Exercise => Start at the first line of the material below and retype each line through the one containing "- [ ] bv update", exactly.

Data for the task =>

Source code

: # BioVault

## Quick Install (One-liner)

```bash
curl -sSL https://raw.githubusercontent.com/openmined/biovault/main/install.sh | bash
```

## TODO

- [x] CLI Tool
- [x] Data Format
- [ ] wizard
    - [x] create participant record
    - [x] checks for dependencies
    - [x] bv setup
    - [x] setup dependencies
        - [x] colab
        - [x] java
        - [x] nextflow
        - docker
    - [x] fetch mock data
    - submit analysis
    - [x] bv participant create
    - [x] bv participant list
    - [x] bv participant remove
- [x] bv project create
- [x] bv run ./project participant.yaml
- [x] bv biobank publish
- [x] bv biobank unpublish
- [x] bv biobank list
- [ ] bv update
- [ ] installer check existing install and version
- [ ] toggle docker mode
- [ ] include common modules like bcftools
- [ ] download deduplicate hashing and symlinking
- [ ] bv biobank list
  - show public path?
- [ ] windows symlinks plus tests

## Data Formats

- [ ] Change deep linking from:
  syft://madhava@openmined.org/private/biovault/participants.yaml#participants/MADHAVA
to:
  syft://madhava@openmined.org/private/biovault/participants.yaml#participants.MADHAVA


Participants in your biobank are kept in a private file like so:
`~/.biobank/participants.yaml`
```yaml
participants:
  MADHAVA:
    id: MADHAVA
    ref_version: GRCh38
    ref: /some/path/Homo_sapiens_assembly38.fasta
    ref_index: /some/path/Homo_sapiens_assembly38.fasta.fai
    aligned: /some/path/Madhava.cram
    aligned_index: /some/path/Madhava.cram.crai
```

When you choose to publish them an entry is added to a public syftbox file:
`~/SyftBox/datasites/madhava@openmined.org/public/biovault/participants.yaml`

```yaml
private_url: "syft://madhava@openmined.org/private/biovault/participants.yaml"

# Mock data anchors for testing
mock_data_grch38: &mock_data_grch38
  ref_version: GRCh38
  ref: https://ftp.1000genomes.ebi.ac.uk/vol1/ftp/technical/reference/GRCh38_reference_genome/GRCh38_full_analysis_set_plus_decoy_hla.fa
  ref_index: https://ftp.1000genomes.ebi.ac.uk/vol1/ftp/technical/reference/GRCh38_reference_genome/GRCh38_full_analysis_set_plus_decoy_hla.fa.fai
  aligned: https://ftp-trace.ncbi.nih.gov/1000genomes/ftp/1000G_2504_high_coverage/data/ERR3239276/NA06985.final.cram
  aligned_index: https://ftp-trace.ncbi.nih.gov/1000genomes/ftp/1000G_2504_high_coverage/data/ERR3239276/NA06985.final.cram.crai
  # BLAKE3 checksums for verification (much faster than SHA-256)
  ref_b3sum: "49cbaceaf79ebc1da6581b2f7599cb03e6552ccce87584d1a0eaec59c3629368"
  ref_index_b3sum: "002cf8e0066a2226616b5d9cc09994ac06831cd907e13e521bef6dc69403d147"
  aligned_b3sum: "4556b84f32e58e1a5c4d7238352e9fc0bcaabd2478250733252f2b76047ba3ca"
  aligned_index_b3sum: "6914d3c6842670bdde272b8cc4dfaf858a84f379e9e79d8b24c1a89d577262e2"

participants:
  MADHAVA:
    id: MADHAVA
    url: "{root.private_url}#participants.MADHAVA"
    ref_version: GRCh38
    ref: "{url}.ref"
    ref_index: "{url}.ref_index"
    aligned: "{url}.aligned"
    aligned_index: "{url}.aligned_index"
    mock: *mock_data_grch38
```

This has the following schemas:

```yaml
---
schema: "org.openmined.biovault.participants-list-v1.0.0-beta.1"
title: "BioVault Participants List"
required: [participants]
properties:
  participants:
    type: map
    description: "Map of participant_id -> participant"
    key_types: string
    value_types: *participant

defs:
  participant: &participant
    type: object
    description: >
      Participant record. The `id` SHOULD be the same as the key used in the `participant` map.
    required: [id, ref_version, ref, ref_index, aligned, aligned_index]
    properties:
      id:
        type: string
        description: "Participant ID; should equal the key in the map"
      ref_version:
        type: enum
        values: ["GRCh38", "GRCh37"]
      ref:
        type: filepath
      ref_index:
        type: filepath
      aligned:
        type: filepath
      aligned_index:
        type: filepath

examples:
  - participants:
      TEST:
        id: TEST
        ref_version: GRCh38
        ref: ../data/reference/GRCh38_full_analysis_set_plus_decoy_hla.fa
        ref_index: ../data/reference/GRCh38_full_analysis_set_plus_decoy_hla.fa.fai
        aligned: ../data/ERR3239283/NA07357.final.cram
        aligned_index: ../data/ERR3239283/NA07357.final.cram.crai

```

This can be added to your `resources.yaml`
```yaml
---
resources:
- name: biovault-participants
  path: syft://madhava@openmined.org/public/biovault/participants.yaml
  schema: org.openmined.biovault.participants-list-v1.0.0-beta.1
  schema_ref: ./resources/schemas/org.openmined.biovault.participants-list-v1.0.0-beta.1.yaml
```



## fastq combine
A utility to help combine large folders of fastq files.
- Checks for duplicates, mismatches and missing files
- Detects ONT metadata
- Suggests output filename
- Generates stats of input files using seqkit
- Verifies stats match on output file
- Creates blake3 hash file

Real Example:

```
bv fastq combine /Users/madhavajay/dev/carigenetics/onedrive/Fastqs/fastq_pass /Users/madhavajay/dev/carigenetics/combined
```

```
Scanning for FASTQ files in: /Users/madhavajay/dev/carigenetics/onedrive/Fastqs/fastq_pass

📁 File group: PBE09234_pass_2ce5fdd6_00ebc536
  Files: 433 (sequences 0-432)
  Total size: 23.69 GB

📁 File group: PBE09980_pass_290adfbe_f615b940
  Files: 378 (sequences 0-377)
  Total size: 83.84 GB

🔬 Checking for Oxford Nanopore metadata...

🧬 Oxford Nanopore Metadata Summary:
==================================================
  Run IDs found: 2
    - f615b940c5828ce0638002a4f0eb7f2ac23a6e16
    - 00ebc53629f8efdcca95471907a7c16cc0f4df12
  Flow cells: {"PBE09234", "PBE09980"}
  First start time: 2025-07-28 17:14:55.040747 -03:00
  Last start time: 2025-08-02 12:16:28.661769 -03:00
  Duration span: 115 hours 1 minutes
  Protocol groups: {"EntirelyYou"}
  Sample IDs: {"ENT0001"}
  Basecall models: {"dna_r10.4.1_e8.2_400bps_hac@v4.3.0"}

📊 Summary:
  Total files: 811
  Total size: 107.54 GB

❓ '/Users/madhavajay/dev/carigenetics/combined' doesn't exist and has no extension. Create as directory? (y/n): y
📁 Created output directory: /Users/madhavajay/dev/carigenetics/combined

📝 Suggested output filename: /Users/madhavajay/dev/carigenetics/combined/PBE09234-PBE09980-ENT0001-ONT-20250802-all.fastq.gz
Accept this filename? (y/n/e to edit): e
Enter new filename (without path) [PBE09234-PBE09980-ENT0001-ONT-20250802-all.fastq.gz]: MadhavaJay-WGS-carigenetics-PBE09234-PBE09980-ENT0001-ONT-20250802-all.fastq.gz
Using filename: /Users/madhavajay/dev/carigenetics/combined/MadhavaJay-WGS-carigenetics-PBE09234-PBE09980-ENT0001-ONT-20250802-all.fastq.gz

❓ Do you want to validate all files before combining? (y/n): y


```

Written response =>
Source code

: # BioVault

## Quick Install (One-liner)

```bash
curl -sSL https://raw.githubusercontent.com/openmined/biovault/main/install.sh | bash
```

## TODO

- [x] CLI Tool
- [x] Data Format
- [ ] wizard
    - [x] create participant record
    - [x] checks for dependencies
    - [x] bv setup
    - [x] setup dependencies
        - [x] colab
        - [x] java
        - [x] nextflow
        - docker
    - [x] fetch mock data
    - submit analysis
    - [x] bv participant create
    - [x] bv participant list
    - [x] bv participant remove
- [x] bv project create
- [x] bv run ./project participant.yaml
- [x] bv biobank publish
- [x] bv biobank unpublish
- [x] bv biobank list
- [ ] bv update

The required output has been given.